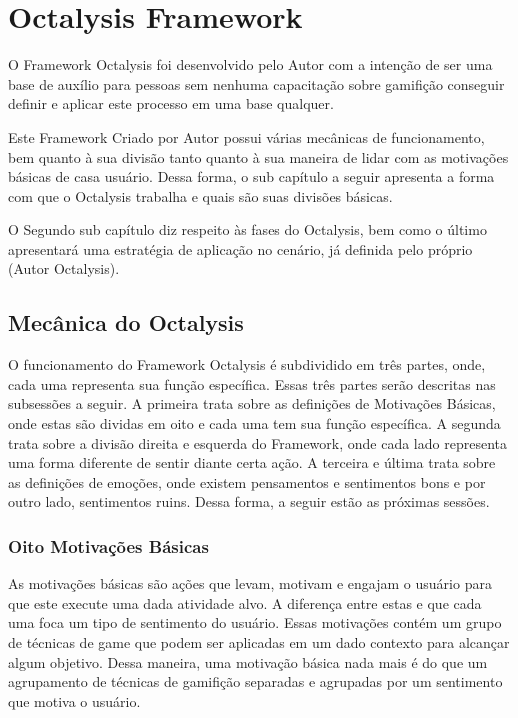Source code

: \section{Octalysis Framework}
\label{sub:octalysisframework}
O Framework Octalysis foi desenvolvido pelo Autor com a intenção de ser uma
base de auxílio para pessoas sem nenhuma capacitação sobre gamifição
conseguir definir e aplicar este processo em uma base qualquer.

Este Framework Criado por Autor possui várias mecânicas de funcionamento,
bem quanto à sua divisão tanto quanto à sua maneira de lidar com as
motivações básicas de casa usuário. Dessa forma, o sub capítulo a seguir
apresenta a forma com que o Octalysis trabalha e quais são suas divisões básicas.

O Segundo sub capítulo diz respeito às fases do Octalysis, bem como o último
apresentará uma estratégia de aplicação no cenário, já definida pelo próprio
(Autor Octalysis).


\subsection{Mecânica do Octalysis}
\label{sub:mecanicaoctalysis}
O funcionamento do Framework Octalysis é subdividido em três partes, onde,
cada uma representa sua função específica. Essas três partes serão descritas
nas subsessões a seguir. A primeira trata sobre as definições de Motivações
Básicas, onde estas são dividas em oito e cada uma tem sua função específica.
A segunda trata sobre a divisão direita e esquerda do Framework, onde cada
lado representa uma forma diferente de sentir diante certa ação.
A terceira e última trata sobre as definições de emoções, onde existem
pensamentos e sentimentos bons e por outro lado, sentimentos ruins.
Dessa forma, a seguir estão as próximas sessões.

\subsubsection{Oito Motivações Básicas}
\label{sub:oitomotivacoesbasicas}
As motivações básicas são ações que levam, motivam e engajam
o usuário para que este execute uma dada atividade alvo.
A diferença entre estas e que cada uma foca um tipo de sentimento
do usuário. Essas motivações contém um grupo de técnicas de game
que podem ser aplicadas em um dado contexto para alcançar algum
objetivo. Dessa maneira, uma motivação básica nada mais é do
que um agrupamento de técnicas de gamifição separadas e agrupadas
por um sentimento que motiva o usuário.

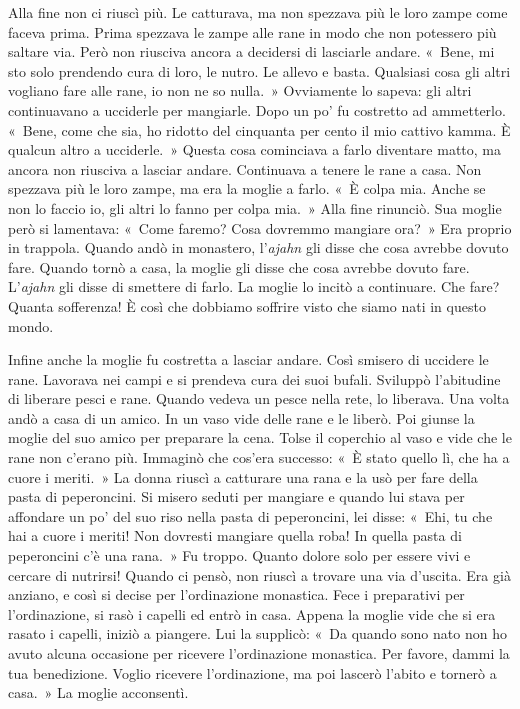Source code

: Alla fine non ci riuscì più. Le catturava, ma non spezzava più le loro
zampe come faceva prima. Prima spezzava le zampe alle rane in modo che
non potessero più saltare via. Però non riusciva ancora a decidersi di
lasciarle andare. «~Bene, mi sto solo prendendo cura di loro, le nutro.
Le allevo e basta. Qualsiasi cosa gli altri vogliano fare alle rane, io
non ne so nulla.~» Ovviamente lo sapeva: gli altri continuavano a
ucciderle per mangiarle. Dopo un po' fu costretto ad ammetterlo. «~Bene,
come che sia, ho ridotto del cinquanta per cento il mio cattivo
kamma. È qualcun altro a ucciderle.~» Questa cosa cominciava a
farlo diventare matto, ma ancora non riusciva a lasciar andare.
Continuava a tenere le rane a casa. Non spezzava più le loro zampe, ma
era la moglie a farlo. «~È colpa mia. Anche se non lo faccio io, gli
altri lo fanno per colpa mia.~» Alla fine rinunciò. Sua moglie però si
lamentava: «~Come faremo? Cosa dovremmo mangiare ora?~» Era proprio in
trappola. Quando andò in monastero, l'\emph{ajahn} gli disse che cosa
avrebbe dovuto fare. Quando tornò a casa, la moglie gli disse che cosa
avrebbe dovuto fare. L'\emph{ajahn} gli disse di smettere di farlo. La
moglie lo incitò a continuare. Che fare? Quanta sofferenza! È così che
dobbiamo soffrire visto che siamo nati in questo mondo.

Infine anche la moglie fu costretta a lasciar andare. Così smisero di
uccidere le rane. Lavorava nei campi e si prendeva cura dei suoi bufali.
Sviluppò l'abitudine di liberare pesci e rane. Quando vedeva un pesce
nella rete, lo liberava. Una volta andò a casa di un amico. In un vaso
vide delle rane e le liberò. Poi giunse la moglie del suo amico per
preparare la cena. Tolse il coperchio al vaso e vide che le rane non
c'erano più. Immaginò che cos'era successo: «~È stato quello lì, che ha
a cuore i meriti.~» La donna riuscì a catturare una rana e la usò per
fare della pasta di peperoncini. Si misero seduti per mangiare e quando
lui stava per affondare un po' del suo riso nella pasta di peperoncini,
lei disse: «~Ehi, tu che hai a cuore i meriti! Non dovresti mangiare
quella roba! In quella pasta di peperoncini c'è una rana.~» Fu troppo.
Quanto dolore solo per essere vivi e cercare di nutrirsi! Quando ci
pensò, non riuscì a trovare una via d'uscita. Era già anziano, e così si
decise per l'ordinazione monastica. Fece i preparativi per
l'ordinazione, si rasò i capelli ed entrò in casa. Appena la moglie
vide che si era rasato i capelli, iniziò a piangere. Lui la supplicò:
«~Da quando sono nato non ho avuto alcuna occasione per ricevere
l'ordinazione monastica. Per favore, dammi la tua benedizione. Voglio
ricevere l'ordinazione, ma poi lascerò l'abito e tornerò a casa.~» La
moglie acconsentì.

┄┄┄┄┄┄

Within the material above, output exactly the lines from the one with "o usuário para" through the one with "objetivo. Dessa maneira, uma", end lines included, and nothing besides.

o usuário para que este execute uma dada atividade alvo.
A diferença entre estas e que cada uma foca um tipo de sentimento
do usuário. Essas motivações contém um grupo de técnicas de game
que podem ser aplicadas em um dado contexto para alcançar algum
objetivo. Dessa maneira, uma motivação básica nada mais é do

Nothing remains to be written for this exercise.